Unification Model of Active Galactic Nuclei by Photoionization Equilibrium Calculation Based on Radiative Hydrodynamic Simulations

TL;DR

This study uses radiative hydrodynamic simulations and photoionization calculations to analyze the covering factors of HI in active galactic nuclei, revealing their dependence on Eddington ratio and consistency with X-ray observations.

Contribution

It introduces a combined simulation and photoionization approach to quantify AGN covering factors, highlighting their independence from Eddington ratio and the need for extended gas regions.

Findings

C_{22} of HI and HII is about 70%, independent of Eddington ratio.

C_{24} of HI matches C_{22} and aligns with X-ray data.

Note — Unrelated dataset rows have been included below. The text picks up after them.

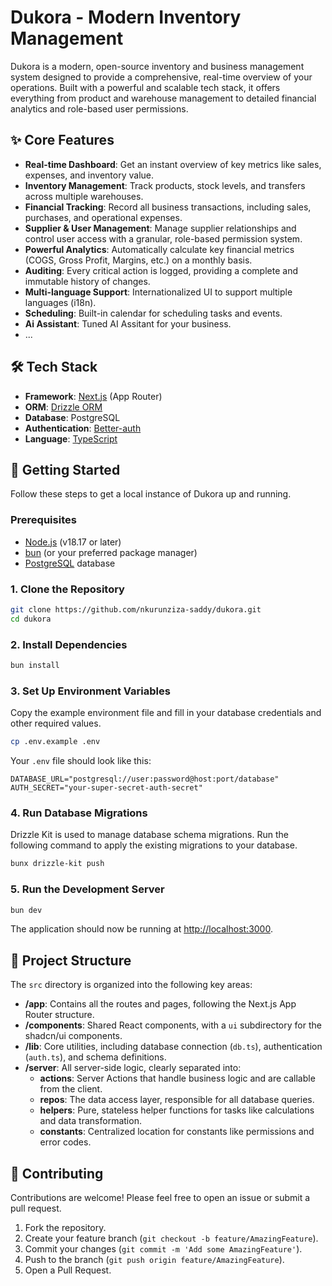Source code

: # Dukora - Modern Inventory Management

Dukora is a modern, open-source inventory and business management system designed to provide a comprehensive, real-time overview of your operations. Built with a powerful and scalable tech stack, it offers everything from product and warehouse management to detailed financial analytics and role-based user permissions.

## ✨ Core Features

- **Real-time Dashboard**: Get an instant overview of key metrics like sales, expenses, and inventory value.
- **Inventory Management**: Track products, stock levels, and transfers across multiple warehouses.
- **Financial Tracking**: Record all business transactions, including sales, purchases, and operational expenses.
- **Supplier & User Management**: Manage supplier relationships and control user access with a granular, role-based permission system.
- **Powerful Analytics**: Automatically calculate key financial metrics (COGS, Gross Profit, Margins, etc.) on a monthly basis.
- **Auditing**: Every critical action is logged, providing a complete and immutable history of changes.
- **Multi-language Support**: Internationalized UI to support multiple languages (i18n).
- **Scheduling**: Built-in calendar for scheduling tasks and events.
- **Ai Assistant**: Tuned AI Assitant for your business.
- ...

## 🛠️ Tech Stack

- **Framework**: [Next.js](https://nextjs.org/) (App Router)
- **ORM**: [Drizzle ORM](https://orm.drizzle.team/)
- **Database**: PostgreSQL
- **Authentication**: [Better-auth](https://www.better-auth.com/)
- **Language**: [TypeScript](https://www.typescriptlang.org/)

## 🚀 Getting Started

Follow these steps to get a local instance of Dukora up and running.

### Prerequisites

- [Node.js](https://nodejs.org/en/) (v18.17 or later)
- [bun](https://bun.com/) (or your preferred package manager)
- [PostgreSQL](https://www.postgresql.org/) database

### 1. Clone the Repository

```bash
git clone https://github.com/nkurunziza-saddy/dukora.git
cd dukora
```

### 2. Install Dependencies

```bash
bun install
```

### 3. Set Up Environment Variables

Copy the example environment file and fill in your database credentials and other required values.

```bash
cp .env.example .env
```

Your `.env` file should look like this:

```
DATABASE_URL="postgresql://user:password@host:port/database"
AUTH_SECRET="your-super-secret-auth-secret"
```

### 4. Run Database Migrations

Drizzle Kit is used to manage database schema migrations. Run the following command to apply the existing migrations to your database.

```bash
bunx drizzle-kit push
```

### 5. Run the Development Server

```bash
bun dev
```

The application should now be running at [http://localhost:3000](http://localhost:3000).

## 📂 Project Structure

The `src` directory is organized into the following key areas:

- **/app**: Contains all the routes and pages, following the Next.js App Router structure.
- **/components**: Shared React components, with a `ui` subdirectory for the shadcn/ui components.
- **/lib**: Core utilities, including database connection (`db.ts`), authentication (`auth.ts`), and schema definitions.
- **/server**: All server-side logic, clearly separated into:
  - **actions**: Server Actions that handle business logic and are callable from the client.
  - **repos**: The data access layer, responsible for all database queries.
  - **helpers**: Pure, stateless helper functions for tasks like calculations and data transformation.
  - **constants**: Centralized location for constants like permissions and error codes.

## 🤝 Contributing

Contributions are welcome! Please feel free to open an issue or submit a pull request.

1.  Fork the repository.
2.  Create your feature branch (`git checkout -b feature/AmazingFeature`).
3.  Commit your changes (`git commit -m 'Add some AmazingFeature'`).
4.  Push to the branch (`git push origin feature/AmazingFeature`).
5.  Open a Pull Request.
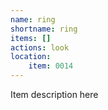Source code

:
 ```yaml
---
name: ring
shortname: ring
items: []
actions: look
location: 
    item: 0014
---
```

Item description here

Discrepancies at low Eddington ratios suggest extended gas regions are needed.

Abstract

To investigate the origin of the dependence of the covering factor on the Eddington ratio suggested by X-ray observations, we examined the angular distribution of HI and HII based on two-dimensional radiative hydrodynamic simulations. To calculate the Compton-thin covering factor $C_{22}$ and Compton-thick covering factor $C_{24}$ of HI alone, we performed one-dimensional photoionization equilibrium calculations with the XSTAR code based on radiative hydrodynamic simulations. The results obtained are as follows. (1) The Compton-thin covering factor $C_{22}$ of HI and HII is independent of the Eddington ratio and is approximately $70\%$, while $C_{22}$ of HI alone is also independent of the Eddington ratio and is approximately $30\%$. (2) The Compton-thick covering factor $C_{24}$ of HI has the same value as $C_{22}$ of HI. (3) Our $C_{24}$ is consistent with that obtained from X-ray observations. (4) Our $C_{22}$ agrees with that obtained from X-ray observations in a high Eddington ratio, while our $C_{22}$ is smaller than that from X-ray observations in a low Eddington ratio. (5) To explain the difference between $C_{22}$ obtained from theoretical calculations and that inferred from X-ray observations, a Compton-thin gas is required in regions extending at least $10~\mathrm{pc}$ beyond the current computational regions.